Problem details:
Transcribe exactly the lines that fall between the one holding "enable this mode" and the one holding "-C: Print birth dates of children", inclusive, from the entries below.

(Source records)
● ● ● ●

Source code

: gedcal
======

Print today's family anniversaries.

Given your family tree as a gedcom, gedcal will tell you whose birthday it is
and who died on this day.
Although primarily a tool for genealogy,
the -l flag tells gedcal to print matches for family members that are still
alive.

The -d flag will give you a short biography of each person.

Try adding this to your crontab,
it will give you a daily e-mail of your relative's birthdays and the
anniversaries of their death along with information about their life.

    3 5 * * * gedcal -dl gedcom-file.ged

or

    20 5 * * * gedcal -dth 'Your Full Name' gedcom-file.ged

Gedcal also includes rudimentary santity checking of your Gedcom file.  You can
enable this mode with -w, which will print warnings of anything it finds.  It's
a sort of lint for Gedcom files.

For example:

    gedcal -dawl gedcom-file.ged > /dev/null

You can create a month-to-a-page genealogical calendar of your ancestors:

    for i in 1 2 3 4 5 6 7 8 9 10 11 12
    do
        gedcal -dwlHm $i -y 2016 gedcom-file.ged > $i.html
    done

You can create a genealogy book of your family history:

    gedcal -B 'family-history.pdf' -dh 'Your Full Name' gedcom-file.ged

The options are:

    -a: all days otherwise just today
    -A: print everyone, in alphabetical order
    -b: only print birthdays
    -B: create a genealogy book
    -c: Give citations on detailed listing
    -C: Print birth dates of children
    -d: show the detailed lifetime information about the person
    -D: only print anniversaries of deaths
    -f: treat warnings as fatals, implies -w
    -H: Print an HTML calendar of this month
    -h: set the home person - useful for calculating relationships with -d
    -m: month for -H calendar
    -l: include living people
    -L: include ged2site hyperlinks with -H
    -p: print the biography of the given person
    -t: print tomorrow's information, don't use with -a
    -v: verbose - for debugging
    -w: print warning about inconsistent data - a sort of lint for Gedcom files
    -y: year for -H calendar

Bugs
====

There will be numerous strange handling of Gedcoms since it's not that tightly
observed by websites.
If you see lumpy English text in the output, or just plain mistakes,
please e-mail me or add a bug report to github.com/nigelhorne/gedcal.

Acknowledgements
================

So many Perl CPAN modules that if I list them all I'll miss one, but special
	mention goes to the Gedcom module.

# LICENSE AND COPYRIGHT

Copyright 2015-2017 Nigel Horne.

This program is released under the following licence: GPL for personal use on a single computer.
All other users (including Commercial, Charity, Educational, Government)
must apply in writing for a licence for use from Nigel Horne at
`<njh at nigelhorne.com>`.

● ● ● ●

Finished task:
enable this mode with -w, which will print warnings of anything it finds.  It's
a sort of lint for Gedcom files.

For example:

    gedcal -dawl gedcom-file.ged > /dev/null

You can create a month-to-a-page genealogical calendar of your ancestors:

    for i in 1 2 3 4 5 6 7 8 9 10 11 12
    do
        gedcal -dwlHm $i -y 2016 gedcom-file.ged > $i.html
    done

You can create a genealogy book of your family history:

    gedcal -B 'family-history.pdf' -dh 'Your Full Name' gedcom-file.ged

The options are:

    -a: all days otherwise just today
    -A: print everyone, in alphabetical order
    -b: only print birthdays
    -B: create a genealogy book
    -c: Give citations on detailed listing
    -C: Print birth dates of children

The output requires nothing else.